The present disclosure is related to the field of chemical sensing. More specifically, the present disclosure is related to a paper-based microfluidic calorimetric chemical sensor.
Common paper-based chemical sensors use a paper strip to absorb a fluid that is to be tested for the presence of a substance. Paper strip chemical sensors often use colormetric detection, wherein some or all of the paper strip changes color when exposed to liquid having the chemical to be tested for. One such accommodating sample is a pregnancy test wherein at least a portion of the testing strip changes color in the presence of the hormone HCG. Colormetric sensors are generally limited to qualitative detections of the presence of a chemical substance. Colormetric sensors have limited, if any, ability to convey quantitative measures. Such quantitative results are reported by various color changes that are associated with bands or bins of concentration values.

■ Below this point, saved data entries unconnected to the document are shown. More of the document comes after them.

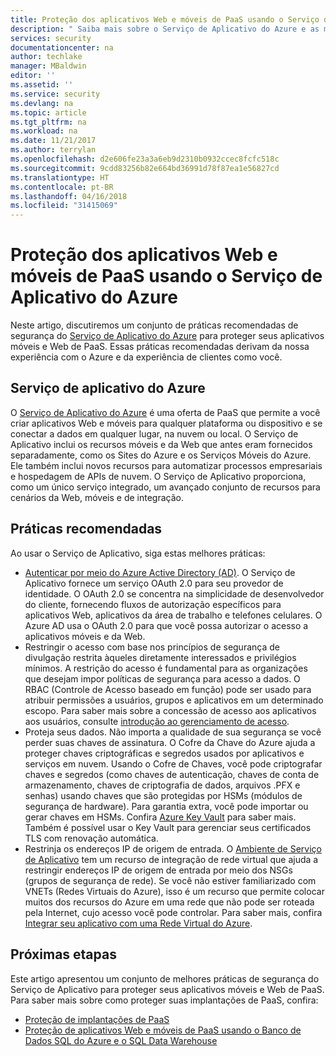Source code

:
 ```yaml
---
title: Proteção dos aplicativos Web e móveis de PaaS usando o Serviço de Aplicativo do Azure | Microsoft Docs
description: " Saiba mais sobre o Serviço de Aplicativo do Azure e as melhores práticas de segurança para proteger aplicativos Web e móveis de PaaS. "
services: security
documentationcenter: na
author: techlake
manager: MBaldwin
editor: ''
ms.assetid: ''
ms.service: security
ms.devlang: na
ms.topic: article
ms.tgt_pltfrm: na
ms.workload: na
ms.date: 11/21/2017
ms.author: terrylan
ms.openlocfilehash: d2e606fe23a3a6eb9d2310b0932ccec8fcfc518c
ms.sourcegitcommit: 9cdd83256b82e664bd36991d78f87ea1e56827cd
ms.translationtype: HT
ms.contentlocale: pt-BR
ms.lasthandoff: 04/16/2018
ms.locfileid: "31415069"
---
```

# <a name="securing-paas-web-and-mobile-applications-using-azure-app-service"></a>Proteção dos aplicativos Web e móveis de PaaS usando o Serviço de Aplicativo do Azure

Neste artigo, discutiremos um conjunto de práticas recomendadas de segurança do [Serviço de Aplicativo do Azure](https://azure.microsoft.com/services/app-service/) para proteger seus aplicativos móveis e Web de PaaS. Essas práticas recomendadas derivam da nossa experiência com o Azure e da experiência de clientes como você.

## <a name="azure-app-service"></a>Serviço de aplicativo do Azure
O [Serviço de Aplicativo do Azure](../app-service/app-service-web-overview.md) é uma oferta de PaaS que permite a você criar aplicativos Web e móveis para qualquer plataforma ou dispositivo e se conectar a dados em qualquer lugar, na nuvem ou local. O Serviço de Aplicativo inclui os recursos móveis e da Web que antes eram fornecidos separadamente, como os Sites do Azure e os Serviços Móveis do Azure. Ele também inclui novos recursos para automatizar processos empresariais e hospedagem de APIs de nuvem. O Serviço de Aplicativo proporciona, como um único serviço integrado, um avançado conjunto de recursos para cenários da Web, móveis e de integração.

## <a name="best-practices"></a>Práticas recomendadas

Ao usar o Serviço de Aplicativo, siga estas melhores práticas:

- [Autenticar por meio do Azure Active Directory (AD)](../app-service/app-service-authentication-overview.md). O Serviço de Aplicativo fornece um serviço OAuth 2.0 para seu provedor de identidade. O OAuth 2.0 se concentra na simplicidade de desenvolvedor do cliente, fornecendo fluxos de autorização específicos para aplicativos Web, aplicativos da área de trabalho e telefones celulares. O Azure AD usa o OAuth 2.0 para que você possa autorizar o acesso a aplicativos móveis e da Web.
- Restringir o acesso com base nos princípios de segurança de divulgação restrita àqueles diretamente interessados e privilégios mínimos. A restrição do acesso é fundamental para as organizações que desejam impor políticas de segurança para acesso a dados. O RBAC (Controle de Acesso baseado em função) pode ser usado para atribuir permissões a usuários, grupos e aplicativos em um determinado escopo. Para saber mais sobre a concessão de acesso aos aplicativos aos usuários, consulte [introdução ao gerenciamento de acesso](../role-based-access-control/overview.md).
- Proteja seus dados. Não importa a qualidade de sua segurança se você perder suas chaves de assinatura. O Cofre da Chave do Azure ajuda a proteger chaves criptográficas e segredos usados por aplicativos e serviços em nuvem. Usando o Cofre de Chaves, você pode criptografar chaves e segredos (como chaves de autenticação, chaves de conta de armazenamento, chaves de criptografia de dados, arquivos .PFX e senhas) usando chaves que são protegidas por HSMs (módulos de segurança de hardware). Para garantia extra, você pode importar ou gerar chaves em HSMs. Confira [Azure Key Vault](../key-vault/key-vault-whatis.md) para saber mais. Também é possível usar o Key Vault para gerenciar seus certificados TLS com renovação automática.
- Restrinja os endereços IP de origem de entrada. O [Ambiente de Serviço de Aplicativo](../app-service/environment/intro.md) tem um recurso de integração de rede virtual que ajuda a restringir endereços IP de origem de entrada por meio dos NSGs (grupos de segurança de rede). Se você não estiver familiarizado com VNETs (Redes Virtuais do Azure), isso é um recurso que permite colocar muitos dos recursos do Azure em uma rede que não pode ser roteada pela Internet, cujo acesso você pode controlar. Para saber mais, confira [Integrar seu aplicativo com uma Rede Virtual do Azure](../app-service/web-sites-integrate-with-vnet.md).

## <a name="next-steps"></a>Próximas etapas
Este artigo apresentou um conjunto de melhores práticas de segurança do Serviço de Aplicativo para proteger seus aplicativos móveis e Web de PaaS. Para saber mais sobre como proteger suas implantações de PaaS, confira:

- [Proteção de implantações de PaaS](security-paas-deployments.md)
- [Proteção de aplicativos Web e móveis de PaaS usando o Banco de Dados SQL do Azure e o SQL Data Warehouse](security-paas-applications-using-sql.md)
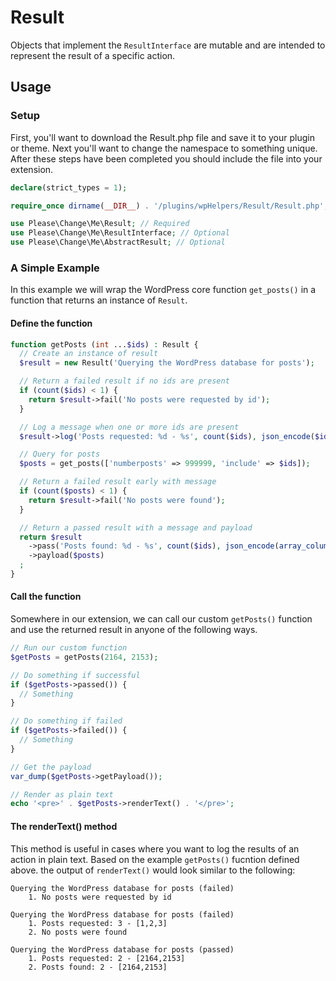# Result

Objects that implement the `ResultInterface` are mutable and are intended to
represent the result of a specific action.

## Usage

### Setup

First, you'll want to download the Result.php file and save it to your plugin
or theme. Next you'll want to change the namespace to something unique. After
these steps have been completed you should include the file into your extension.

```PHP
declare(strict_types = 1);

require_once dirname(__DIR__) . '/plugins/wpHelpers/Result/Result.php';

use Please\Change\Me\Result; // Required
use Please\Change\Me\ResultInterface; // Optional
use Please\Change\Me\AbstractResult; // Optional
```

### A Simple Example

In this example we will wrap the WordPress core function `get_posts()` in a
function that returns an instance of `Result`.

#### Define the function

```PHP
function getPosts (int ...$ids) : Result {
  // Create an instance of result
  $result = new Result('Querying the WordPress database for posts');

  // Return a failed result if no ids are present
  if (count($ids) < 1) {
    return $result->fail('No posts were requested by id');
  }

  // Log a message when one or more ids are present
  $result->log('Posts requested: %d - %s', count($ids), json_encode($ids));

  // Query for posts
  $posts = get_posts(['numberposts' => 999999, 'include' => $ids]);

  // Return a failed result early with message
  if (count($posts) < 1) {
    return $result->fail('No posts were found');
  }

  // Return a passed result with a message and payload
  return $result
    ->pass('Posts found: %d - %s', count($ids), json_encode(array_column($posts, 'ID')))
    ->payload($posts)
  ;
}
```

#### Call the function

Somewhere in our extension, we can call our custom `getPosts()` function and
use the returned result in anyone of the following ways.

```PHP
// Run our custom function
$getPosts = getPosts(2164, 2153);

// Do something if successful
if ($getPosts->passed()) {
  // Something
}

// Do something if failed
if ($getPosts->failed()) {
  // Something
}

// Get the payload
var_dump($getPosts->getPayload());

// Render as plain text
echo '<pre>' . $getPosts->renderText() . '</pre>';
```

#### The renderText() method

This method is useful in cases where you want to log the results of an action
in plain text. Based on the example `getPosts()` fucntion defined above. the
output of `renderText()` would look similar to the following:

```
Querying the WordPress database for posts (failed)
    1. No posts were requested by id
```

```
Querying the WordPress database for posts (failed)
    1. Posts requested: 3 - [1,2,3]
    2. No posts were found
```

```
Querying the WordPress database for posts (passed)
    1. Posts requested: 2 - [2164,2153]
    2. Posts found: 2 - [2164,2153]
```
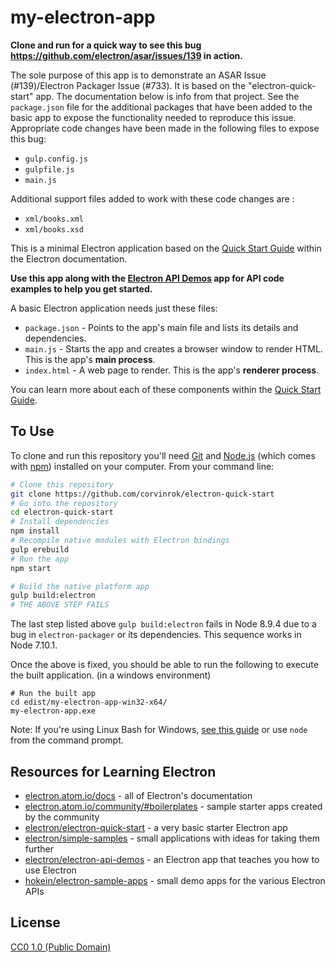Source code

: # my-electron-app

**Clone and run for a quick way to see this bug https://github.com/electron/asar/issues/139 in action.**

The sole purpose of this app is to demonstrate an ASAR Issue (#139)/Electron Packager Issue (#733). It is based on the "electron-quick-start" app. The documentation below is info from that project. See the `package.json` file for the additional packages that have been added to the basic app to expose the functionality needed to reproduce this issue. Appropriate code changes have been made in the following files to expose this bug:

- `gulp.config.js`
- `gulpfile.js`
- `main.js`

Additional support files added to work with these code changes are :
- `xml/books.xml`
- `xml/books.xsd`

This is a minimal Electron application based on the [Quick Start Guide](http://electron.atom.io/docs/tutorial/quick-start) within the Electron documentation.

**Use this app along with the [Electron API Demos](http://electron.atom.io/#get-started) app for API code examples to help you get started.**

A basic Electron application needs just these files:

- `package.json` - Points to the app's main file and lists its details and dependencies.
- `main.js` - Starts the app and creates a browser window to render HTML. This is the app's **main process**.
- `index.html` - A web page to render. This is the app's **renderer process**.

You can learn more about each of these components within the [Quick Start Guide](http://electron.atom.io/docs/tutorial/quick-start).

## To Use

To clone and run this repository you'll need [Git](https://git-scm.com) and [Node.js](https://nodejs.org/en/download/) (which comes with [npm](http://npmjs.com)) installed on your computer. From your command line:

```bash
# Clone this repository
git clone https://github.com/corvinrok/electron-quick-start
# Go into the repository
cd electron-quick-start
# Install dependencies
npm install
# Recompile native modules with Electron bindings
gulp erebuild
# Run the app
npm start

# Build the native platform app
gulp build:electron
# THE ABOVE STEP FAILS
```

The last step listed above `gulp build:electron` fails in Node 8.9.4 due to a bug in `electron-packager` or its dependencies. This sequence works in Node 7.10.1.

Once the above is fixed, you should be able to run the following to execute the built application. (in a windows environment)

```
# Run the built app
cd edist/my-electron-app-win32-x64/
my-electron-app.exe
```

Note: If you're using Linux Bash for Windows, [see this guide](https://www.howtogeek.com/261575/how-to-run-graphical-linux-desktop-applications-from-windows-10s-bash-shell/) or use `node` from the command prompt.

## Resources for Learning Electron

- [electron.atom.io/docs](http://electron.atom.io/docs) - all of Electron's documentation
- [electron.atom.io/community/#boilerplates](http://electron.atom.io/community/#boilerplates) - sample starter apps created by the community
- [electron/electron-quick-start](https://github.com/electron/electron-quick-start) - a very basic starter Electron app
- [electron/simple-samples](https://github.com/electron/simple-samples) - small applications with ideas for taking them further
- [electron/electron-api-demos](https://github.com/electron/electron-api-demos) - an Electron app that teaches you how to use Electron
- [hokein/electron-sample-apps](https://github.com/hokein/electron-sample-apps) - small demo apps for the various Electron APIs

## License

[CC0 1.0 (Public Domain)](LICENSE.md)
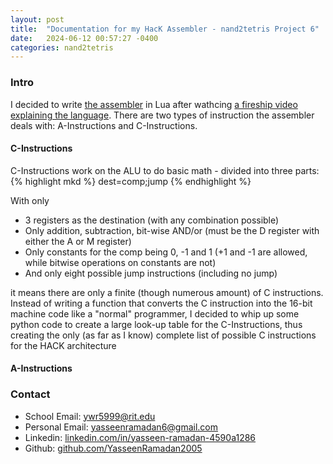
 ```yaml
---
layout: post
title:  "Documentation for my HacK Assembler - nand2tetris Project 6"
date:   2024-06-12 00:57:27 -0400
categories: nand2tetris
---
```


### Intro
I decided to write [the assembler](https://github.com/YasseenRamadan2005/HACK-assembler-implentation-in-Lua/) in Lua after wathcing [a fireship video explaining the language](https://www.youtube.com/watch?v=jUuqBZwwkQw). There are two types of instruction the assembler deals with: A-Instructions and C-Instructions.


#### C-Instructions
C-Instructions work on the ALU to do basic math - divided into three parts: {% highlight mkd %}
dest=comp;jump
{% endhighlight %}


 With only 

- 3 registers as the destination (with any combination possible)
- Only addition, subtraction, bit-wise AND/or (must be the D register with either the A or M register)
- Only constants for the comp being 0, -1 and 1 (+1 and -1 are allowed, while bitwise operations on constants are not)
- And only eight possible jump instructions (including no jump)

it means there are only a finite (though numerous amount) of C instructions. Instead of writing a function that converts the C instruction into the 16-bit machine code like a "normal" programmer, I decided to whip up some python code to create a large look-up table for the C-Instructions, thus creating the only (as far as I know) complete list of possible C instructions for the HACK architecture

#### A-Instructions



### Contact

- School Email: ywr5999@rit.edu
- Personal Email: yasseenramadan6@gmail.com
- Linkedin: [linkedin.com/in/yasseen-ramadan-4590a1286](www.linkedin.com/in/yasseen-ramadan-4590a1286)
- Github: [github.com/YasseenRamadan2005](https://github.com/YasseenRamadan2005)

Another form of paper-based chemical sensor is an electrochemical sensor whereby a chemical reaction/interaction with the substance to be measured yields a conductive by-product resulting in a variable electrical response when energization is applied to the by-product. One example of these such systems is a blood glucose meter. While the electrochemical detection enables a quantitative measurement of the concentration or amount of the substance to be measured, recent studies have shown that these quantitative determinations can have a large error. Furthermore, electrochemical detection requires a chemical reaction that yields conductive by-products. This specialized reaction by-product limits the substances that may be sensed with these types of paper-based chemical sensors.
Thermal detection methods have been previously used to explore chemical interactions. However, currently available macro-scale calorimeter solutions are impractical for use in disposable and inexpensive sensing applications.